Par un même et commun destin
Réunis dès leur plus jeune âge,
Élevés dans la même cage,
Un chardonneret, un serin,
Faisaient ensemble bon ménage,
Il arrivait bien quelquefois
Que du serin la brillante roulade
Étouffait de son camarade
Le modeste filet de voix ;
Mais celui- ci, doux et facile,
Sans se plaindre alors se taisait,
Et de fort bonne foi laissait
Libre carrière au chanteur plus habile.
Or, il advint qu'un beau matin,
En s'éveillant de compagnie,
Tous deux entendirent soudain
Une agréable mélodie,
Et virent la petite main
De leur jeune maîtresse Annette
Qui jouait de la serinette.
« Oh ! s'écrie, enchanté, notre chardonneret,
Quel est cet instrument magique ?
- Vraiment, à ce qu'il me paraît, »
Dit le serin, on veut t'apprendre la musique ;
Mais on y va perdre son temps,
Car ta petite voix et ta petite haleine
Auront, je pense, de la peine
A moduler de tels accents.
- J'en ai grand peur aussi ; cependant je vais faire
De mon mieux, » dit l'oiseau mignon,
Pour profiter de la leçon.
Vous êtes plus heureux, mon frère ;
Car il ne tient qu'à vous, avec cet instrument,
D'acquérir un bien beau talent.
- Ah ! reprit le serin, je ris de vous entendre :
Vous ne savez donc pas que Nature, en formant
Mon gosier flexible et brillant,
M'a dispensé de rien apprendre ?
Des leçons de chant, entre nous,
Peuvent être bonnes pour vous ;
Mais moi ! qu'ai-je à faire d'en prendre ? »
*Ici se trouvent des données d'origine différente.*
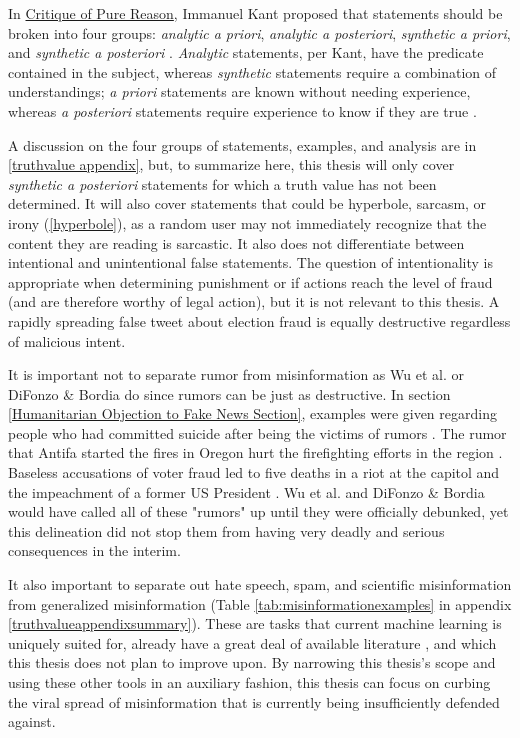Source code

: \documentclass[preprint,review,12pt]{elsarticle}
\begin{document}
In \underline{Critique of Pure Reason}, Immanuel Kant proposed that statements should be broken into four groups: \textit{analytic a priori}, \textit{analytic a posteriori}, \textit{synthetic a priori}, and \textit{synthetic a posteriori} \cite{kant1908critique,frege1988collected,quine1951main}. \textit{Analytic} statements, per Kant, have the predicate contained in the subject, whereas \textit{synthetic} statements require a combination of understandings; \textit{a priori} statements are known without needing experience, whereas \textit{a posteriori} statements require experience to know if they are true \cite{wright1997companion}. 

A discussion on the four groups of statements, examples, and analysis are in \ref{truthvalue appendix}, but, to summarize here, this thesis will only cover \textit{synthetic a posteriori} statements for which a truth value has not been determined. It will also cover statements that could be hyperbole, sarcasm, or irony (\ref{hyperbole}), as a random user may not immediately recognize that the content they are reading is sarcastic. It also does not differentiate between intentional and unintentional false statements. The question of intentionality is appropriate when determining punishment or if actions reach the level of fraud (and are therefore worthy of legal action), but it is not relevant to this thesis. A rapidly spreading false tweet about election fraud is equally destructive regardless of malicious intent.

It is important not to separate rumor from misinformation as Wu et al. or DiFonzo \& Bordia do since rumors can be just as destructive. In section \ref{Humanitarian Objection to Fake News Section}, examples were given regarding people who had committed suicide after being the victims of rumors \cite{starbird2014rumors,williamson2019alex}. The rumor that Antifa started the fires in Oregon hurt the firefighting efforts in the region  \cite{robinson2020oregon}. Baseless accusations of voter fraud led to five deaths in a riot at the capitol and the impeachment of a former US President \cite{fandos2021trump,Levenson2021capitol}.  Wu et al. and DiFonzo \& Bordia would have called all of these "rumors" up until they were officially debunked, yet this delineation did not stop them from having very deadly and serious consequences in the interim.

It also important to separate out hate speech, spam, and scientific misinformation from generalized misinformation (Table \ref{tab:misinformationexamples} in appendix \ref{truthvalueappendixsummary}). These are tasks that current machine learning is uniquely suited for, already have a great deal of available literature \cite{xu2019exploiting,wang2010detecting,ahmed2018detecting,al2019spam,oriola2020evaluating,gaydhani2018detecting,al2020lies,farrell2019evidence}, and which this thesis does not plan to improve upon. By narrowing this thesis's scope and using these other tools in an auxiliary fashion, this thesis can focus on curbing the viral spread of misinformation that is currently being insufficiently defended against. 
\end{document}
D'après cet entretien, on devine aisément
Que le chardonneret, docile aux soins d'Annette,
S'efforça d'imiter la douce serinette,
Tandis que son ami n'y pensa nullement.
Qu'advint-il ? Le premier, par un travail constant,
Perfectionna son ramage ;
L'accent en devint pur, doux, mesuré, touchant ;
Il chantait tout au long les Amours au village
Et la waltz de Robin des Bois,
Pendant que le serin, avec sa belle voix,
Ne savait pas un air, chantait sans goût, sans suite,
Importunait tout le logis,
Si bien que, pour en être quitte,
On l'exila dans un taudis.
Les dispositions qu'on tient de la nature,
A défaut de travail, sont parfois sans produits ;
Un sol moins bon, aidé par la culture,
Donne souvent de meilleurs fruits.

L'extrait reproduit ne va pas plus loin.